Brief ->
All entries must be transcribed exactly, down to the last character.

Dataset entries ->

--------------------------------

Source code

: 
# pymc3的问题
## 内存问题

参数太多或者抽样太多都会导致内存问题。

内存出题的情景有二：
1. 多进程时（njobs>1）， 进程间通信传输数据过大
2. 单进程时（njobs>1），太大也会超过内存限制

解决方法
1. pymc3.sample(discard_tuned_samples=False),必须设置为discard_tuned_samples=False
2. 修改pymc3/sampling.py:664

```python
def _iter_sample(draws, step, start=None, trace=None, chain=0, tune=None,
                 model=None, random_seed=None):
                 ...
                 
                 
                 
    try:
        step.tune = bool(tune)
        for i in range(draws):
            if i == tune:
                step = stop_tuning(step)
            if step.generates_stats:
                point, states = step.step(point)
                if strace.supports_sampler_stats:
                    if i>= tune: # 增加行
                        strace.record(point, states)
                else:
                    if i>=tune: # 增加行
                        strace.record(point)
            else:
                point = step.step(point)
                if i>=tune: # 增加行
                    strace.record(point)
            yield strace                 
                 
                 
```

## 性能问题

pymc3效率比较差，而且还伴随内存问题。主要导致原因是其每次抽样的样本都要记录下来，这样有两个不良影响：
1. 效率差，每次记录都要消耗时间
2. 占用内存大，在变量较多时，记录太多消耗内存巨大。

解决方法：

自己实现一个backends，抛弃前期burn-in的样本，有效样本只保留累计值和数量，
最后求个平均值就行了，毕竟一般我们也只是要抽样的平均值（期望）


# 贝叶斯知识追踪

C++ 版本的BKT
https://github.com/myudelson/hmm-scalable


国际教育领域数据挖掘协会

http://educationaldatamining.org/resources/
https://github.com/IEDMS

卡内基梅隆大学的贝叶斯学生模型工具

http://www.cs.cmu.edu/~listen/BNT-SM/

--------------------------------

Result for this task ->
Source code

: 
# pymc3的问题
## 内存问题

参数太多或者抽样太多都会导致内存问题。

内存出题的情景有二：
1. 多进程时（njobs>1）， 进程间通信传输数据过大
2. 单进程时（njobs>1），太大也会超过内存限制

解决方法
1. pymc3.sample(discard_tuned_samples=False),必须设置为discard_tuned_samples=False
2. 修改pymc3/sampling.py:664

```python
def _iter_sample(draws, step, start=None, trace=None, chain=0, tune=None,
                 model=None, random_seed=None):
                 ...
                 
                 
                 
    try:
        step.tune = bool(tune)
        for i in range(draws):
            if i == tune:
                step = stop_tuning(step)
            if step.generates_stats:
                point, states = step.step(point)
                if strace.supports_sampler_stats:
                    if i>= tune: # 增加行
                        strace.record(point, states)
                else:
                    if i>=tune: # 增加行
                        strace.record(point)
            else:
                point = step.step(point)
                if i>=tune: # 增加行
                    strace.record(point)
            yield strace                 
                 
                 
```

## 性能问题

pymc3效率比较差，而且还伴随内存问题。主要导致原因是其每次抽样的样本都要记录下来，这样有两个不良影响：
1. 效率差，每次记录都要消耗时间
2. 占用内存大，在变量较多时，记录太多消耗内存巨大。

解决方法：

自己实现一个backends，抛弃前期burn-in的样本，有效样本只保留累计值和数量，
最后求个平均值就行了，毕竟一般我们也只是要抽样的平均值（期望）


# 贝叶斯知识追踪

C++ 版本的BKT
https://github.com/myudelson/hmm-scalable


国际教育领域数据挖掘协会

http://educationaldatamining.org/resources/
https://github.com/IEDMS

卡内基梅隆大学的贝叶斯学生模型工具

http://www.cs.cmu.edu/~listen/BNT-SM/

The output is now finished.